The Answer + The Dead Daisies Live Report e foto della data di Milano

Un’accoppiata decisamente invitante quella dei The Answer/The Dead Daisies che ha toccato i Magazzini Generali di Milano come prima data italiana del loro tour da co-headliner, (a metà dicembre i nostri suoneranno anche a Roncade e a Grottammare, nda). I primi fautori di un hard rock viscerale e dalle forti tinte psichedeliche con rimandi anche alle tradizioni della loro terra e alle melodie popolari espresse soprattutto nell’ultimo, ottimo lavoro “Solas”, i secondi invece legati maggiormente ad un hard rock tradizionalista, robusto e coinvolgente e quì per promuovere il valido e recente “Make Some Noise”.

Una volta entrati nel locale notiamo subito l’ottima affluenza di pubblico con la gente accalcata già sulla transenna e pronta ad acclamare i propri beniamini, sintomo che quando c’è un bill di questo tipo neanche il freddo pungente di Milano fa desistere gli amanti di queste sonorità. Con l’ingresso dei The Dead Daisies sul palco capiamo da subito che buona parte dei presenti è qui per loro visto l’affetto e l’entusiasmo che suscitano già dalle note iniziali dell’intro di “Whola Lotta Love”. La band “orfana” di Richard Fortus, ora sostituito da Doug Aldrich (Whitesnake) e di Dizzy Reed, anche lui impegnato con il tour dei Guns N’ Roses, non ha perso un briciolo di smalto anzi è più compatta che mai e punta tutto sull’impatto e anche sull’entertainment che da bravi veterani del rock’n’roll  è insito nel loro dna.

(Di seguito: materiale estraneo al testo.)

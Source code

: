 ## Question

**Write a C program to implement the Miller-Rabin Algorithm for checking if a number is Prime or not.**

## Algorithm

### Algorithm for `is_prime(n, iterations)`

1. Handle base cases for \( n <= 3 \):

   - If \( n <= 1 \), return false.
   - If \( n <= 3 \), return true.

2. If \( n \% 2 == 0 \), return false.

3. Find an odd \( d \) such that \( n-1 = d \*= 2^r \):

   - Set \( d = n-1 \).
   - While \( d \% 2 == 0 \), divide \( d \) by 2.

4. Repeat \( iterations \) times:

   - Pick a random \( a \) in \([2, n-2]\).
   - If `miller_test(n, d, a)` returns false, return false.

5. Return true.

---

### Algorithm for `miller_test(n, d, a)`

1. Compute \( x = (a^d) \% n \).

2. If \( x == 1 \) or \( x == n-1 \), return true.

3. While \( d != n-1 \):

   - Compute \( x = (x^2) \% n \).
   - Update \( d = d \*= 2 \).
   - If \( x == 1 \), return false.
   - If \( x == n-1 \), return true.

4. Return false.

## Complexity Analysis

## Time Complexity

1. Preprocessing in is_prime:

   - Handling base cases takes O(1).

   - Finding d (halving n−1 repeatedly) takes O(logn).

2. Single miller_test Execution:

Si inizia con le ottime “Long Way To Go” e “Mexico” per poi proseguire con la title track dell’ultimo album. C’è spazio anche per un divertente assolo di batteria dove l’indiavolato Tichy perde (di proposito) un numero indefinito di bacchette, per non parlare di Corabi, un frontman sempre carismatico e con una grinta davvero invidiabile, Doug Aldrich, il nuovo arrivato non ha certo bisogno di introduzioni mentre Marco Mendoza è l’altro animale da palco, gioca con il pubblico a più riprese e durante l’esecuzione dell’ultimo brano “Midnight Moses” va a suonare in mezzo alla gente come niente fosse, David Lowy, l’altro chitarrista e fondatore della band è l’unico che rimane un po’ in sordina e non attira tutti i riflettori su di se, comunque resta una colonna portante del collettivo dei The Dead Daisies. Una volta terminato lo show la band invita i fan desiderosi di avere foto e autografi di recarsi al piano superiore per un veloce meet & greet prima dell’inizio dei The Answer.

 

 

 

E infatti possiamo dire che buona parte ha seguito l’invito di Corabi lasciando la propria postazione per mettersi in fila e per incontrare il gruppo e fa un po’ specie vedere la formazione nord irlandese in queste condizioni perché avrebbero meritato di esibirsi davanti ad un numero maggiore di spettatori. Ma poco importa la band non si lascia certo intimorire da tutto questo e delizia i presenti con una scaletta che pesca a piene mani dall’ultimo album in studio e che conferma anche in sede live quanto di buono avevamo ascoltato in precedenza. La lisergica e fluida “Solas” apre il concerto seguita da “Beautiful World”, splendido brano di una drammatica bellezza che dal vivo mette davvero la pelle d’oca e che dire di Cormac Neeson un frontman a tutto tondo che riesce ad emozionare e cambiare pelle come un camaleonte e che fa sognare con “In This Land” o con le atmosfere più soffuse di “Thief Of Light”. Ma si sa Neeson è anche un mattacchione ironico e a più riprese si rivolge ai presenti cercando di rimediare della buona grappa italiana e non mancano le battute tra lui e il pubblico. Alle storiche “Spectacular” e “Battle Cry” spetta il compito di chiudere un concerto intenso ed emozionante, peccato solo per il numero dimezzato dei presenti.